- Born: March 28, 1916
- Died: May 17, 2006 (aged 90)
- Engineering career
- Institutions: Society of Philatelic Americans American Academy of Philately Florida Federation of Stamp Clubs
- Projects: Accumulated award winning U.S. stamp collection; noted, speaker, philatelic judge
- Awards: Luff Award APS Hall of Fame

= Clyde Jennings =

American philatelist

Clyde Jennings (March 28, 1916 – May 17, 2006), of Florida, was a prominent figure in philately with his colorful speeches, writings, and personality, as well as his leadership.

==Collecting interests==
Jennings specialized in the collecting of United States stamps and postal history, especially cancellations of stamps on cover. His collection was so significant that it won numerous gold awards at national and international philatelic shows.

==Philatelic activity==
Jennings helped to provide leadership for the hobby. He served as president of the Society of Philatelic Americans, a director of the American Academy of Philately, president of the Florida Federation of Stamp Clubs, and was a founding member of the American Association of Philatelic Exhibitors. He encouraged stamp collecting by juniors, and served as mentor to collectors both young and old.
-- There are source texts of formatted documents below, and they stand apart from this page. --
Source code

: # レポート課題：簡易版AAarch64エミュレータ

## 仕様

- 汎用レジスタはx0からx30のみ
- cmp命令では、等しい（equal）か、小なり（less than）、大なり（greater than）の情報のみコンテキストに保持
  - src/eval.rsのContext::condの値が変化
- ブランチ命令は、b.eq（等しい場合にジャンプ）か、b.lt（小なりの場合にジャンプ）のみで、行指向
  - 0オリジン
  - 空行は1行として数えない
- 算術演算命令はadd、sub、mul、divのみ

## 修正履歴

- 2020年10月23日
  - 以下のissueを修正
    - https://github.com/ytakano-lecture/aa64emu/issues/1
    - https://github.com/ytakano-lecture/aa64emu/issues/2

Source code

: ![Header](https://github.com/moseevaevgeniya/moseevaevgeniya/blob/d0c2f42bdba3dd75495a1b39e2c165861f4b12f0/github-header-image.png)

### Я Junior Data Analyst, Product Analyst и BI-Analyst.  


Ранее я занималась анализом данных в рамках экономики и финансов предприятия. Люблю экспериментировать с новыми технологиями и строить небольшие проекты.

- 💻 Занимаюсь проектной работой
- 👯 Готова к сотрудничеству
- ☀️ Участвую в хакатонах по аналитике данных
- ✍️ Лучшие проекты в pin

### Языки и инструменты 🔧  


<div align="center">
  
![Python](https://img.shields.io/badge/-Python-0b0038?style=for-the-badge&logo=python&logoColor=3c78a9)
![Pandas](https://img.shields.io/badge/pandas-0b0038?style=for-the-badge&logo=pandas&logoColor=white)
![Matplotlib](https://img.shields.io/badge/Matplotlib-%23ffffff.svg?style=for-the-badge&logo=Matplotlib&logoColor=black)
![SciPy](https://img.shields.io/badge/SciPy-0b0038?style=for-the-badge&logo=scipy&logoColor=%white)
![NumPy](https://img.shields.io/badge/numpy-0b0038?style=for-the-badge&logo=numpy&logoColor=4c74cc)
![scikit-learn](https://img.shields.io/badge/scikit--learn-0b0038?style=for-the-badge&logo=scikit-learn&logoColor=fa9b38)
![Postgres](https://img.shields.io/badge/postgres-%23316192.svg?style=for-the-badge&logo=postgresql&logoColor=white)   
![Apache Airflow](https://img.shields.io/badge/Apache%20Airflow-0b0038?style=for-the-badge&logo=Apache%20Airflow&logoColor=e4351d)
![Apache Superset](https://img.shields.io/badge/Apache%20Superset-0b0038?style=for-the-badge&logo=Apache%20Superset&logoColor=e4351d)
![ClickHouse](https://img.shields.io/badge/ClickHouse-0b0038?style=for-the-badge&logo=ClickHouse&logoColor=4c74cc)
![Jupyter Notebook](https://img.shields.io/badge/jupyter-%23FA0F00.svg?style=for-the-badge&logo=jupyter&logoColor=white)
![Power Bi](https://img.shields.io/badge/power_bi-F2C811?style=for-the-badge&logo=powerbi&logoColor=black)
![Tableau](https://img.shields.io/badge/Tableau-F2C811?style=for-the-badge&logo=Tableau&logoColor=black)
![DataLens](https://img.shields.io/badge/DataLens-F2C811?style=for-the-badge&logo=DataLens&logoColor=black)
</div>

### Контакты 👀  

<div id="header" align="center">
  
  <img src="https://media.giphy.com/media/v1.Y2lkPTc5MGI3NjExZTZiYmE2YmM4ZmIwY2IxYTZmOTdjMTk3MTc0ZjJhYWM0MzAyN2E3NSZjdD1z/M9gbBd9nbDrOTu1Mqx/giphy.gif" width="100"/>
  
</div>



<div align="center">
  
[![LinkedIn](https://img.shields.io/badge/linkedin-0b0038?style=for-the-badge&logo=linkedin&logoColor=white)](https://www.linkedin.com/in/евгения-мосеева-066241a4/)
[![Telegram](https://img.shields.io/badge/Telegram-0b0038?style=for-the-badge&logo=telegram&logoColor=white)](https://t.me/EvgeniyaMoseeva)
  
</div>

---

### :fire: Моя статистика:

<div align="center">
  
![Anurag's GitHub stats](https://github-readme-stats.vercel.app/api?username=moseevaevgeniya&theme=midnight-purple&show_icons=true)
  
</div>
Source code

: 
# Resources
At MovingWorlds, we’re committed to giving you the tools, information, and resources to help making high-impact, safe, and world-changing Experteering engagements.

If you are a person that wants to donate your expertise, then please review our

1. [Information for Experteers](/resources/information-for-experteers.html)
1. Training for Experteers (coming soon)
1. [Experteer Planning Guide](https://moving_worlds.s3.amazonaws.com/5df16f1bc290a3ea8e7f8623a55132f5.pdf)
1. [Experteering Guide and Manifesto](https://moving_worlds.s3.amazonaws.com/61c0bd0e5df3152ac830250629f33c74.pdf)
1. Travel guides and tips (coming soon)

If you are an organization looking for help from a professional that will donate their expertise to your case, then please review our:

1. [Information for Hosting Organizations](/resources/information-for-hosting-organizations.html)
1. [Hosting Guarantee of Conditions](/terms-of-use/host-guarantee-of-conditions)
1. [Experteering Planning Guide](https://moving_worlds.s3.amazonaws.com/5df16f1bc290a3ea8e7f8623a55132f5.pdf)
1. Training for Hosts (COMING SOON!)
His knowledge of philately was extensive, and he was assigned by the American Philatelic Society to serve on juries of their stamp shows.

Because of his enthusiasm and strong ties to Florida, Jennings was a major force on the Florida Philatelic Exhibition (FLOREX) show committee of the Florida Federation of Stamp Clubs.

==Honors and awards==
Clyde Jennings received the Southeast Pennsylvania and Delaware (SEPAD) National Merit Award in 1989 and the John N. Luff Award for Exceptional Contributions to Philately in 1988. He was named to the American Philatelic Society Hall of Fame in 2007.